瀬戸内市の耕作放棄地を活用して作られたトウモロコシがウイスキーになります。岡山市の酒造メーカーで3月27日に蒸留作業が行われました。

(宮下酒造 堀出翼さん)
「まずここでウイスキーのもろみを蒸気で沸騰させて気体となったものが真ん中の部分に来るここでさらにアルコールを濃縮させて冷却させて液体となって出てくる」

岡山市中区の宮下酒造のウイスキー蒸留所で始まった蒸留作業。造られるのはトウモロコシを原料としたコーンウイスキーです。

蒸留が行われたばかりのものは「ニューポット」と呼ばれ、樽での熟成を経て、鮮やかな琥珀色のウイスキーになるということです。ウイスキーの原料となったのは、瀬戸内市長船町の耕作放棄地だった場所で育てられたトウモロコシです。

市の観光スポットにもなっている「日本一のだがし売り場」を運営する「大町」が2025年4月からトウモロコシの栽培を始め、「名刀もろこし」として販売しています。
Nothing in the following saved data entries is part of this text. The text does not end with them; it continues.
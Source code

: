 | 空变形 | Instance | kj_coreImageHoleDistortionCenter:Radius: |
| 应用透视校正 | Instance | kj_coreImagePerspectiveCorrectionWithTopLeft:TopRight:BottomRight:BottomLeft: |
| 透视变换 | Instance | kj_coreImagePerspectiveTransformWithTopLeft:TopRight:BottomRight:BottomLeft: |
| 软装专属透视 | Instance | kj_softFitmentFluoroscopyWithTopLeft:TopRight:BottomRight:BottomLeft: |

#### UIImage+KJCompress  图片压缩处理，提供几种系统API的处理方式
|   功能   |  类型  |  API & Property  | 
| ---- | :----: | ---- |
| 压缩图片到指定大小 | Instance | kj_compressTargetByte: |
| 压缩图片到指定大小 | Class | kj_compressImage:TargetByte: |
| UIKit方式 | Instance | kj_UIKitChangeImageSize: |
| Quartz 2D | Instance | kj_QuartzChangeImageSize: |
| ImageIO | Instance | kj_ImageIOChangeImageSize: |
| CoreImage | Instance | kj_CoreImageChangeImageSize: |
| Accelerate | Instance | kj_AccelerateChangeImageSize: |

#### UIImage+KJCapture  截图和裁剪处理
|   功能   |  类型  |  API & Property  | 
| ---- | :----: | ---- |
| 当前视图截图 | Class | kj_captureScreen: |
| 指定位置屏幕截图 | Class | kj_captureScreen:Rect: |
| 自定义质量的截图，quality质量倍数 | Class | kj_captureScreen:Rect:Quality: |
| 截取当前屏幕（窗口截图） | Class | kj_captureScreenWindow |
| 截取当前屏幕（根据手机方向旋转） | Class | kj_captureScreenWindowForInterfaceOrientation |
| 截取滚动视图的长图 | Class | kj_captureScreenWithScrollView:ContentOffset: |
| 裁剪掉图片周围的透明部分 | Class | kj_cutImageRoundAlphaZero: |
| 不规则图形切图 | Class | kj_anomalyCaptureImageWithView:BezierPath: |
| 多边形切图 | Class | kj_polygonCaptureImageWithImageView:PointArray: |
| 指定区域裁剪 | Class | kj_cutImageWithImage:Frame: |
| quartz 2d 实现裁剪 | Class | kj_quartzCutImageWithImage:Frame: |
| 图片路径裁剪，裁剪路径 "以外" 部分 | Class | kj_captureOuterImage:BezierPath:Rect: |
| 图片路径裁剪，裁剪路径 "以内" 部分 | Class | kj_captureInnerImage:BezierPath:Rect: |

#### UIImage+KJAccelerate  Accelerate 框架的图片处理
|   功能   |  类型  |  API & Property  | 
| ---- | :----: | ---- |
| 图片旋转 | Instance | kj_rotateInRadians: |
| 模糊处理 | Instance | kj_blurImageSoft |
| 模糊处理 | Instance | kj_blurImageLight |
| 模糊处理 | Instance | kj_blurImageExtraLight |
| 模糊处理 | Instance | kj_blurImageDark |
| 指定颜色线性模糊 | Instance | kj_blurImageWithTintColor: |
収穫されたトウモロコシを無駄なく使いたいと考えた「大町」の秋山創一朗社長が宮下酒造にコーンウイスキーの生産を打診しました。

(大町 秋山創一朗社長)
「耕作放棄地を活用してみんなで協力しながらトウモロコシを生産した余すことなく形になるのは思いのこもったものになると思っている」

2025年収穫された約2万本のトウモロコシのうち、約9000本を使用して180リットルのコーンウイスキーが造られるということです。

(秋山社長の試飲)
「めちゃくちゃおいしくなりそう」

(大町 秋山創一朗社長)
「これからこのウイスキーが長船や瀬戸内市の魅力の一つになってみんなで喜びながら飲めたら」

蒸留されたウイスキーは、約3年間樽で熟成されたあと瀬戸内市などで「名刀ウイスキー」として販売される予定です。